Paris est un milieu de vie très particulier, purement « citadin ». J’ai eu un peu de mal à m’y adapter. Le rythme ne ressemble absolument pas à celui que j’ai connu dans d’autres villes comme Rennes, Toulouse ou encore Montpellier. Il y a énormément de choses à faire, à voir et à visiter mais le rythme de vie est parfois bien trop soutenu pour moi ! En ce qui concerne les Parisiens, finalement je ne connais que très peu de personnes qui ont grandi sur Paris. Nombreux sont ceux dans ma situation, c’est à dire arrivés pour leurs études ou pour démarrer leur vie professionnelle.

Quels conseils donneriez-vous aux jeunes Réunionnais ?

Voyager et partir de l’île ! Pour des vacances ou pour des études, qu’importe. C’est une expérience inestimable dont il serait bête de se priver, d’autant qu’il y a plus de facilités pour partir aujourd’hui. Venir de la Réunion est une richesse et il ne faut pas avoir peur de se lancer. De plus, il faut aussi profiter au maximum du statut « étudiant » qui ouvre de plus un grand nombre de portes et qu’il faut exploiter. Il faut profiter des études pour faire des stages à l’étranger et s’ouvrir au monde, même si on est persuadé de vouloir faire sa vie dans l’île. L’un ne va pas à l’encontre de l’autre.

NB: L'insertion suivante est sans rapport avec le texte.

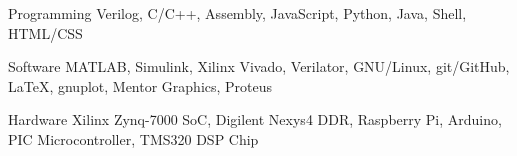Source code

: 
\begin{cvskills}

\cvskill
	{Programming} %
	{Verilog, C/C++, Assembly, JavaScript, Python, Java, Shell, HTML/CSS} %

\cvskill
	{Software} %
	{MATLAB, Simulink, Xilinx Vivado, Verilator, GNU/Linux, git/GitHub, \LaTeX, gnuplot, Mentor Graphics, Proteus} %

\cvskill
	{Hardware} %
	{Xilinx Zynq-7000 SoC, Digilent Nexys4 DDR, Raspberry Pi, Arduino, PIC Microcontroller, TMS320 DSP Chip} %

\end{cvskills}
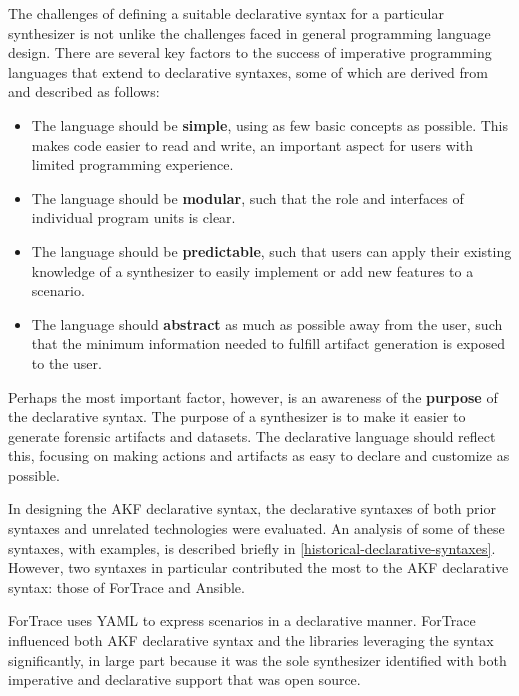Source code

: \documentclass[letterpaper,12pt]{report}
\def\tightlist{}
\begin{document}
The challenges of defining a suitable declarative syntax for a
particular synthesizer is not unlike the challenges faced in general
programming language design. There are several key factors to the
success of imperative programming languages that extend to declarative
syntaxes, some of which are derived from \cite{finkel1996advanced}
and described as follows:

\begin{itemize}
\tightlist
\item
  The language should be \textbf{simple}, using as few basic concepts as
  possible. This makes code easier to read and write, an important
  aspect for users with limited programming experience.\\
\item
  The language should be \textbf{modular}, such that the role and
  interfaces of individual program units is clear.
\item
  The language should be \textbf{predictable}, such that users can apply
  their existing knowledge of a synthesizer to easily implement or add
  new features to a scenario.\\
\item
  The language should \textbf{abstract} as much as possible away from
  the user, such that the minimum information needed to fulfill artifact
  generation is exposed to the user.
\end{itemize}

Perhaps the most important factor, however, is an awareness of the
\textbf{purpose} of the declarative syntax. The purpose of a synthesizer
is to make it easier to generate forensic artifacts and datasets. The
declarative language should reflect this, focusing on making actions and
artifacts as easy to declare and customize as possible.

In designing the AKF declarative syntax, the declarative syntaxes of
both prior syntaxes and unrelated technologies were evaluated. An
analysis of some of these syntaxes, with examples, is described briefly
in \autoref{historical-declarative-syntaxes}.
However, two syntaxes in particular contributed the most to the AKF
declarative syntax: those of ForTrace and Ansible.

ForTrace uses YAML to express scenarios in a declarative manner.
ForTrace influenced both AKF declarative syntax and the libraries
leveraging the syntax significantly, in large part because it was the
sole synthesizer identified with both imperative and declarative support
that was open source.
\end{document}
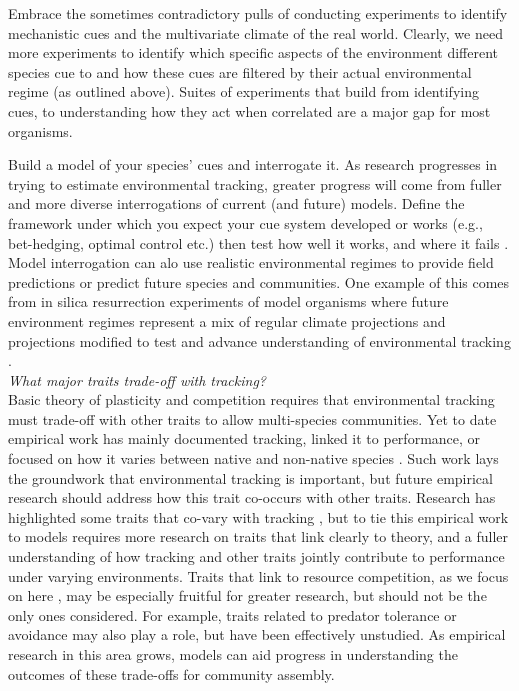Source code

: \documentclass[11pt,letterpaper]{article}
\begin{document}
Embrace the sometimes contradictory pulls of conducting experiments to identify mechanistic cues and the multivariate climate of the real world. Clearly, we need more experiments to identify which specific aspects of the environment different species cue to and how these cues are filtered by their actual environmental regime (as outlined above). Suites of experiments that build from identifying cues, to understanding how they act when correlated are a major gap for most organisms. 

Build a model of your species' cues and interrogate it. As research progresses in trying to estimate environmental tracking, greater progress will come from fuller and more diverse interrogations of current (and future) models. Define the framework under which you expect your cue system developed or works (e.g., bet-hedging, optimal control etc.) then test how well it works, and where it fails \citep[see][for an example]{johanOCR}. Model interrogation can alo use realistic environmental regimes to provide field predictions \citep{Wilczek:2010ad,Wilczek:2009oa} or predict future species and communities. One example of this comes from in silica resurrection experiments of model organisms where future environment regimes represent a mix of regular climate projections and projections modified to test and advance understanding of environmental tracking \citep[e.g., warmer winter and altered photoperiod scenarios in][]{fournier2016}.\\

\emph{What major traits trade-off with tracking?} \\ 
Basic theory of plasticity and competition requires that environmental tracking must trade-off with other traits to allow multi-species communities. Yet to date empirical work has mainly documented tracking, linked it to performance, or focused on how it varies between native and non-native species \citep{Willis:2010al,wolkovichAmBot2013,Zettlemoyer2019}. Such work lays the groundwork that environmental tracking is important, but future empirical research should address how this trait co-occurs with other traits. Research has highlighted some traits that co-vary with tracking \citep[e.g.,][]{kharouba2014,lasky2016,Zhu2016BioLetters}, but to tie this empirical work to models requires more research on traits that link clearly to theory, and a fuller understanding of how tracking and other traits jointly contribute to performance under varying environments. Traits that link to resource competition, as we focus on here \citep[as others have as well, see][]{volkerass}, may be especially fruitful for greater research, but should not be the only ones considered. For example, traits related to predator tolerance or avoidance may also play a role, but have been effectively unstudied.  As empirical research in this area grows, models can aid progress in understanding the outcomes of these trade-offs for community assembly.\\ 
\end{document}
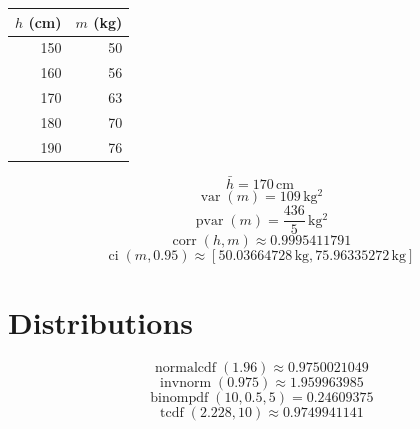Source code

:\documentclass[11pt,a4paper]{article}
\theoremstyle{plain}
\theoremstyle{definition}
\theoremstyle{remark}
\begin{document}
\begin{center}
\begin{tabular}{rr}
\toprule
$h$ (cm) & $m$ (kg) \\
\midrule
150 & 50 \\
160 & 56 \\
170 & 63 \\
180 & 70 \\
190 & 76 \\
\bottomrule
\end{tabular}
\end{center}
\begin{equation*}
  \bar{h} = 170\,\mathrm{cm}
\end{equation*}
\begin{equation*}
  \operatorname{var}(m) = 109\,\mathrm{kg^{2}}
\end{equation*}
\begin{equation*}
  \operatorname{pvar}(m) = \frac{436}{5}\,\mathrm{kg^{2}}
\end{equation*}
\begin{equation*}
  \operatorname{corr}(h, m) \approx 0.9995411791
\end{equation*}
\begin{equation*}
  \operatorname{ci}(m, 0.95) \approx [50.03664728\,\mathrm{kg}, 75.96335272\,\mathrm{kg}]
\end{equation*}
\section*{Distributions}

\begin{equation*}
  \operatorname{normalcdf}(1.96) \approx 0.9750021049
\end{equation*}
\begin{equation*}
  \operatorname{invnorm}(0.975) \approx 1.959963985
\end{equation*}
\begin{equation*}
  \operatorname{binompdf}(10, 0.5, 5) = 0.24609375
\end{equation*}
\begin{equation*}
  \operatorname{tcdf}(2.228, 10) \approx 0.9749941141
\end{equation*}
\end{document}
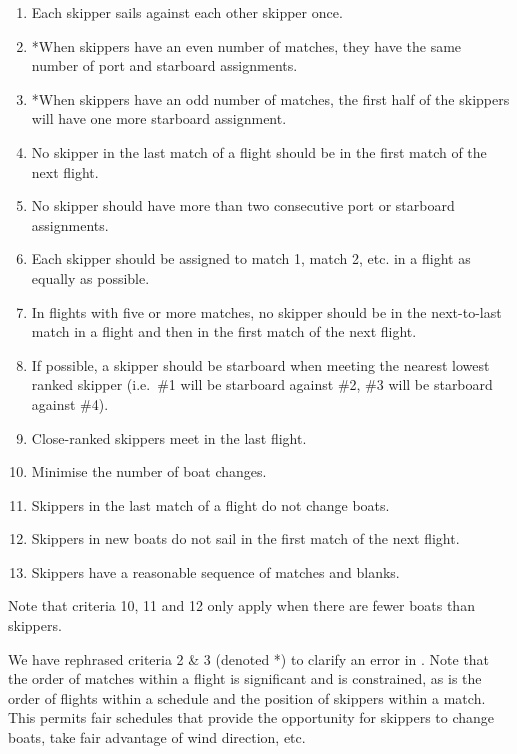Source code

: \documentclass{llncs}
\begin{document}
\begin{framed}
\begin{enumerate}
\item Each skipper sails against each other skipper once.
\item *When skippers have an even number of matches, they have the same number of port and starboard assignments.
\item *When skippers have an odd number of matches, the first half of the skippers
    will have one more starboard assignment.
\item No skipper in the last match of a flight should be in the first match of
    the next flight.
\item No skipper should have more than two consecutive port or starboard
    assignments.
\item Each skipper should be assigned to match 1, match 2, etc. in a flight as
    equally as possible.
\item In flights with five or more matches, no skipper should be in the
    next-to-last match in a flight and then in the first match of the next
    flight.
\item If possible, a skipper should be starboard when meeting the nearest
    lowest ranked skipper (i.e.\ \#1 will be starboard against \#2, \#3 will be
    starboard against \#4).
\item Close-ranked skippers meet in the last flight.
\item Minimise the number of boat changes.
\item Skippers in the last match of a flight do not change boats.
\item Skippers in new boats do not sail in the first match of the next flight.
\item Skippers have a reasonable sequence of matches and blanks.
\end{enumerate}
Note that criteria 10, 11 and 12 only apply when there are fewer boats than
skippers.
\end{framed}

We have rephrased criteria 2 \& 3 (denoted *) to clarify an error in \cite{isaf}. Note that the order of matches within a flight is significant and is constrained, as is the order of flights within a schedule and the position of skippers within a match. This permits fair schedules that provide the opportunity for skippers to change boats, take fair advantage of wind direction, etc. 
\end{document}
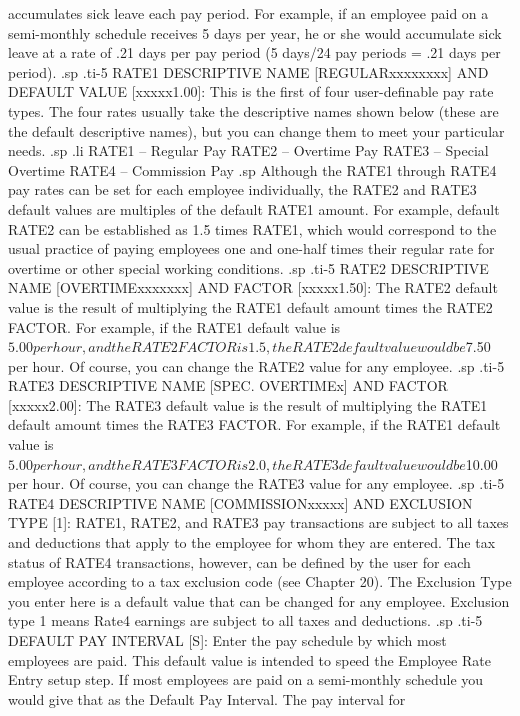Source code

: accumulates sick leave each pay period.  For example, if an employee paid
on a semi-monthly schedule receives 5 days per year, he or she would
accumulate sick leave at a rate of .21 days per pay period (5 days/24
pay periods = .21 days per period).
.sp
.ti-5
RATE1 DESCRIPTIVE NAME [REGULARxxxxxxxx] AND DEFAULT VALUE [xxxxx1.00]:
This is the first of four user-definable pay rate types.  The four rates
usually take the descriptive names shown below (these are the default
descriptive names), but you can change them to meet your particular needs.
.sp
.li
	     RATE1 -- Regular Pay
	     RATE2 -- Overtime Pay
	     RATE3 -- Special Overtime
	     RATE4 -- Commission Pay
.sp
Although the RATE1 through RATE4 pay rates can be set for each employee
individually, the RATE2 and RATE3 default values are multiples of the
default RATE1 amount.  For example, default RATE2 can
be established as 1.5 times
RATE1, which would correspond to the usual practice of paying employees
one and one-half times their regular rate for overtime or other special
working conditions.
.sp
.ti-5
RATE2 DESCRIPTIVE NAME [OVERTIMExxxxxxx] AND FACTOR [xxxxx1.50]: The
RATE2 default value is the result of multiplying the RATE1 default amount
times the RATE2 FACTOR.  For example, if the RATE1 default value is $5.00
per hour, and the RATE2 FACTOR is 1.5, the RATE2 default value would be
$7.50 per hour.  Of course, you can change the RATE2 value for any employee.
.sp
.ti-5
RATE3 DESCRIPTIVE NAME [SPEC. OVERTIMEx] AND FACTOR [xxxxx2.00]: The RATE3
default value is the result of multiplying the RATE1 default amount times
the RATE3 FACTOR.  For example, if the RATE1 default value is $5.00 per hour,
and the RATE3 FACTOR is 2.0, the RATE3 default value would be $10.00
per hour.  Of course, you can change the RATE3 value for any employee.
.sp
.ti-5
RATE4 DESCRIPTIVE NAME [COMMISSIONxxxxx] AND EXCLUSION TYPE [1]: RATE1,
RATE2, and RATE3 pay transactions are subject to all taxes and deductions
that apply to the employee for whom they are entered.  The tax status
of RATE4 transactions, however, can be defined by the user for each employee
according to a
tax exclusion code (see Chapter 20). The Exclusion Type you enter here is
a default value that can be changed for any employee.
Exclusion type 1 means Rate4 earnings
are subject to all taxes and deductions.
.sp
.ti-5
DEFAULT PAY INTERVAL [S]: Enter the pay schedule by which most employees
are paid.  This default value is intended to speed the Employee Rate
Entry setup step.  If most employees are paid on a semi-monthly schedule
you would give that as the Default Pay Interval.  The pay interval for
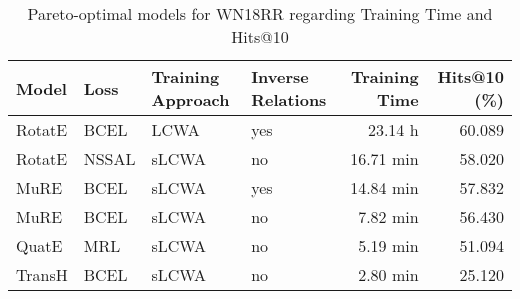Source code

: \begin{table}[H]
\centering
\caption{Pareto-optimal models for WN18RR regarding Training Time and Hits@10}
\label{tab:skyline_wn18rr_training_time}
\begin{tabular}{llllrr}
\toprule
 Model &  Loss & Training Approach & Inverse Relations & Training Time &  Hits@10 (\%) \\
\midrule
RotatE &  BCEL &              LCWA &               yes &       23.14 h &       60.089 \\
RotatE & NSSAL &             sLCWA &                no &     16.71 min &       58.020 \\
  MuRE &  BCEL &             sLCWA &               yes &     14.84 min &       57.832 \\
  MuRE &  BCEL &             sLCWA &                no &      7.82 min &       56.430 \\
 QuatE &   MRL &             sLCWA &                no &      5.19 min &       51.094 \\
TransH &  BCEL &             sLCWA &                no &      2.80 min &       25.120 \\
\bottomrule
\end{tabular}
\end{table}

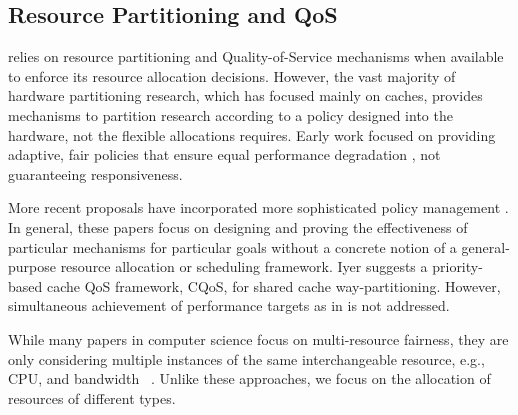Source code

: \subsection{Resource Partitioning and QoS}
\label{sec:rel:pm}

%
\pacora relies on resource partitioning and Quality-of-Service mechanisms when available to enforce its resource allocation decisions.  However, the vast majority of hardware partitioning research, which has focused mainly on caches, provides mechanisms to partition research according to a policy designed into the hardware, not the flexible allocations \pacora requires.  Early work focused on providing adaptive, fair policies that ensure equal performance degradation \cite{605420,1086328}, not guaranteeing responsiveness.

More recent proposals have incorporated more sophisticated policy management \cite{1241608,1331730,1152161,1254886}. In general, these papers focus on designing and proving the effectiveness of particular mechanisms for particular goals \cite{876484, 967444,1194855,1275005,1194858,1318096,1088154,1399973,1069998,1399982} without a concrete notion of a general-purpose resource allocation or scheduling framework. 
Iyer\cite{1006246} suggests a priority-based cache QoS framework, CQoS, for shared cache way-partitioning. 
However, simultaneous achievement of performance targets as in \pacora is not addressed.

While many papers in computer science focus on
multi-resource fairness, they are only considering multiple instances of the same interchangeable resource, e.g.,
CPU\cite{Baruah96proportionateprogress, Baruah_fastscheduling, Zhu}, and bandwidth ~\cite{Blanquer, Kleinberg99fairnessin, Liu}. Unlike these
approaches, we focus on the allocation of resources of
different types.




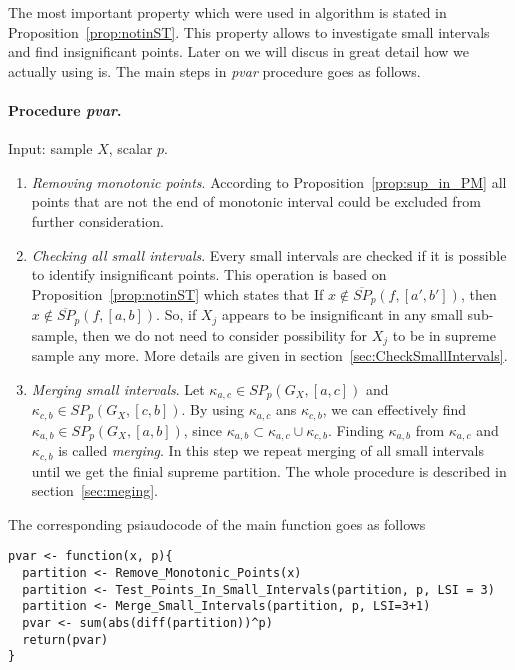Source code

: \documentclass[12pt, a4paper]{article}
\numberwithin{equation}{section}
\begin{document}
The most important property which were used in algorithm is
stated in Proposition~\ref{prop:notinST}. This property
allows to investigate small intervals and find insignificant points.
Later on we will discus in great detail how we actually using is.
The main steps in \emph{pvar} procedure
goes as follows.


\paragraph{Procedure \emph{pvar}.}
Input: sample $X$, scalar $p$.

\begin{enumerate}
  \item \emph{Removing monotonic points}. According to 
  Proposition~\ref{prop:sup_in_PM}
  all points that are not the end of 
  monotonic interval could be excluded 
  from further consideration. 
  
  \item \emph{Checking all small intervals}. Every small intervals are
    checked if it is possible to 
    identify insignificant points. 
    This operation is based on 
    Proposition~\ref{prop:notinST} which states that 
    If $x \notin \overline{SP}_p(f, [a', b'])$, then 
    $x \notin \overline{SP}_p(f, [a, b])$.
    So, if $X_j$ appears to be insignificant in
    any small sub-sample, then
    we do not need to consider possibility for
    $X_j$ to be in supreme sample any more. 
    More details are given in section~\ref{sec:CheckSmallIntervals}.  
 
  \item \emph{Merging small intervals}.  
   Let $\kappa_{a,c} \in SP_p(G_X, [a,c])$ and
   $\kappa_{c,b} \in SP_p(G_X, [c, b])$. By using $\kappa_{a,c}$
   ans $\kappa_{c,b}$, we can effectively
   find $\kappa_{a,b} \in SP_p(G_X, [a, b])$, since
   $\kappa_{a,b} \subset \kappa_{a,c} \cup \kappa_{c,b}$. 
   Finding
   $\kappa_{a,b}$ from $\kappa_{a,c}$ and $\kappa_{c,b}$ 
   is called \emph{merging}.
   In this step we repeat merging of all small intervals until
   we get the finial supreme partition.
   The whole procedure is described in section~\ref{sec:meging}.  
  
\end{enumerate}

The corresponding psiaudocode of the main function goes as follows
\begin{lstlisting}
pvar <- function(x, p){
  partition <- Remove_Monotonic_Points(x) 
  partition <- Test_Points_In_Small_Intervals(partition, p, LSI = 3) 
  partition <- Merge_Small_Intervals(partition, p, LSI=3+1)
  pvar <- sum(abs(diff(partition))^p)  
  return(pvar)
}
\end{lstlisting}
  
\end{document}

De quelle façon pourriez-vous aider ces jeunes ?

Au vu de mon parcours professionnel et des multiples questions que je me suis posées, je peux si besoin en discuter avec des étudiants et répondre à leurs questions, en particulier les doctorants qui en ont souvent sur leur avenir professionnel. Travaillant à l’Ifremer, je peux aussi mettre en contact des scientifiques de l’Université avec des personnes travaillant dans les mêmes domaines.